=== Section Start ===

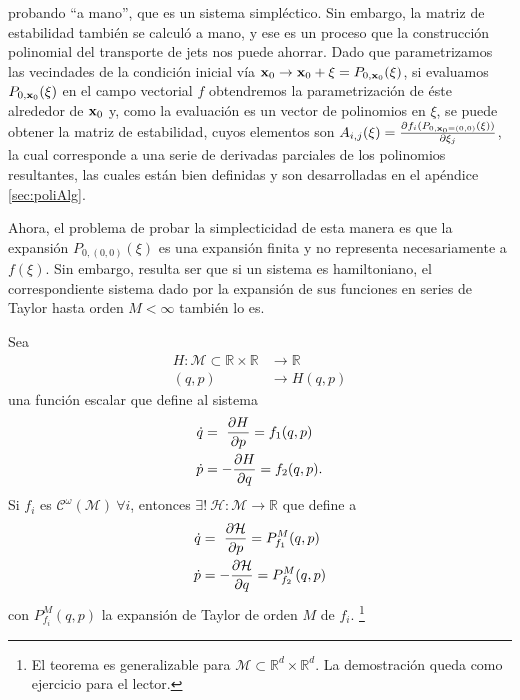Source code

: probando ``a mano'', que es un sistema simpléctico. Sin embargo, la matriz de estabilidad también se calculó a mano, y ese es un proceso que la construcción polinomial del transporte de jets nos puede ahorrar. Dado que parametrizamos las vecindades de la condición inicial vía $\mathbf{x}_0 \to \mathbf{x}_0 + \xi = P_{0,\mathbf{x}_0}(\xi)$, si evaluamos $P_{0,\mathbf{x}_0}(\xi)$ en el campo vectorial $f$ obtendremos la parametrización de éste alrededor de $\mathbf{x}_0$ y, como la evaluación es un vector de polinomios en $\xi$, se puede obtener la matriz de estabilidad, cuyos elementos son $A_{i,j}(\xi) = \frac{\partial f_i(P_{0,\mathbf{x}_0=(0,0)}(\xi))}{\partial \xi_j}$, la cual corresponde a una serie de derivadas parciales de los polinomios resultantes, las cuales están bien definidas y son desarrolladas en el apéndice \ref{sec:poliAlg}.

Ahora, el problema de probar la simplecticidad de esta manera es que la expansión $P_{0,(0,0)}(\xi)$ es una expansión finita y no representa necesariamente a $f(\xi)$. Sin embargo, resulta ser que si un sistema es hamiltoniano, el correspondiente sistema dado por la expansión de sus funciones en series de Taylor hasta orden $M < \infty$ también lo es.

\begin{teorema}
Sea 
\begin{align*}
  H: \mathcal{M} \subset \mathbb{R} \times\mathbb{R} &\to \mathbb{R} \\ 
  (q,p) &\to H(q,p)
\end{align*}
una función escalar que define al sistema
\begin{align}
 \dot{q} &= \ \frac{\partial H}{\partial p} = f_1(q,p) \nonumber \\
 \dot{p} &= - \frac{\partial H}{\partial q} = f_2(q,p).
 \label{eq:theorem_ode}
\end{align}
Si $f_i$ es $\mathcal{C}^\omega(\mathcal{M}) \ \forall i$, entonces $\exists! \  \mathcal{H}: \mathcal{M} \to \mathbb{R}$ que define a
\begin{align*}
 \dot{q} &= \ \frac{\partial \mathcal{H}}{\partial p} = P_{f_1}^M(q,p) \\
 \dot{p} &= - \frac{\partial \mathcal{H}}{\partial q} = P_{f_2}^M(q,p)
\end{align*}
con $P_{f_i}^M(q,p)$ la expansión de Taylor de orden $M$ de $f_i$.
\footnote{El teorema es generalizable para $\mathcal{M} \subset \mathbb{R}^d \times \mathbb{R}^d$. La demostración queda como ejercicio para el lector.}
\end{teorema}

=== Section End ===

What you should do: Print nothing but the lines from the line with "f_1(q,p) \nonumber \\" to the last line of the records above. Both of those lines count.

Reply:
 \dot{q} &= \ \frac{\partial H}{\partial p} = f_1(q,p) \nonumber \\
 \dot{p} &= - \frac{\partial H}{\partial q} = f_2(q,p).
 \label{eq:theorem_ode}
\end{align}
Si $f_i$ es $\mathcal{C}^\omega(\mathcal{M}) \ \forall i$, entonces $\exists! \  \mathcal{H}: \mathcal{M} \to \mathbb{R}$ que define a
\begin{align*}
 \dot{q} &= \ \frac{\partial \mathcal{H}}{\partial p} = P_{f_1}^M(q,p) \\
 \dot{p} &= - \frac{\partial \mathcal{H}}{\partial q} = P_{f_2}^M(q,p)
\end{align*}
con $P_{f_i}^M(q,p)$ la expansión de Taylor de orden $M$ de $f_i$.
\footnote{El teorema es generalizable para $\mathcal{M} \subset \mathbb{R}^d \times \mathbb{R}^d$. La demostración queda como ejercicio para el lector.}
\end{teorema}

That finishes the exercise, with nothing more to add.